Studio album by Fabri Fibra
- Released: 1 September 2004
- Recorded: 2003–2004
- Genre: Hardcore hip hop; horrorcore;
- Length: 67:12
- Label: Vibrarecords
- Producer: Nesli; Bassi Maestro; Bosca;

Fabri Fibra chronology
| Turbe giovanili (2002) | Mr. Simpatia (2004) | Tradimento (2006) |

= Mr. Simpatia =

Mr. Simpatia is the second studio album by Italian rapper Fabri Fibra. It was released on 1 September 2004 through Vibrarecords.

==Track listing==

| No. | Title | Writer(s) | Length |
|---|---|---|---|
| 1. | "L'uomo nel mirino" |  | 3:23 |
| 2. | "Gonfio così" |  | 3:46 |
| 3. | "Io non ti invidio" | Fabrizio Tarducci; Davide Bassi; | 3:22 |
| 4. | "Venerdì 17" |  | 3:38 |
| 5. | "Solo una botta" |  | 3:52 |
| 6. | "Momenti no" |  | 4:24 |
| 7. | "Da questo locale" |  | 3:22 |
| 8. | "Rap in vena" |  | 3:34 |
| 9. | "Niente male" |  | 4:17 |
| 10. | "Faccio sul serio" |  | 3:03 |
| 11. | "Non crollo" |  | 3:59 |
| 12. | "Non fare la puttana" |  | 3:21 |
| 13. | "Voglio farti un regalo" |  | 4:16 |
| 14. | "Palle piene" |  | 3:31 |
| 15. | "Mr. Simpatia" |  | 4:19 |
| 16. | "Andiamo" (featuring Nesli – extended version) |  | 5:00 |
| 17. | "Tienila su" |  | 2:21 |
| 18. | "Bonus Track" |  | 3:44 |

==In popular culture==
Mr. Simpatia is considered of the most important and influential Italian hip hop albums.

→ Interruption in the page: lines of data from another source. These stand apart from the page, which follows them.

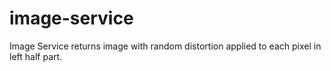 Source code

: # image-service
Image Service returns image with random distortion applied to each pixel in left half part.
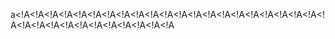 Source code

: a<!A<!A<!A<!A<!A<!A<!A<!A<!A<!A<!A<!A<!A<!A<!A<!A<!A<!A<!A<!A<!A<!A<!A<!A<!A<!A<!A<!A<!A<!A<!A<!A<!A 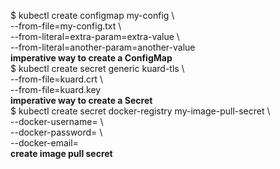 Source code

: $ kubectl create configmap my-config \  
  --from-file=my-config.txt \  
  --from-literal=extra-param=extra-value \  
  --from-literal=another-param=another-value  
**imperative way to create a ConfigMap**  
$ kubectl create secret generic kuard-tls \  
  --from-file=kuard.crt \  
  --from-file=kuard.key  
**imperative way to create a Secret**  
$ kubectl create secret docker-registry my-image-pull-secret \  
  --docker-username=<username> \  
  --docker-password=<password> \  
  --docker-email=<email-address>  
**create image pull secret**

The rapper MadMan quoted it in his debut album Escape from Heart, on the track "Trash Music". In the verse, Madman says that like a Christian knows by heart the Ave Maria and other prayers, he knows by heart some records that have made the history of Italian hip hop, which for him is religion.

==Charts==

| Chart (2017) | Peak position |
|---|---|
| Italian Albums (FIMI) | 63 |
| Chart (2019) | Peak position |
| Italian Albums (FIMI) | 97 |
| Chart (2020) | Peak position |
| Italian Albums (FIMI) | 91 |

==Certifications==

| Region | Certification | Certified units/sales |
| Italy (FIMI) | 2× Platinum | 100,000^{‡} |
^{‡} Sales+streaming figures based on certification alone.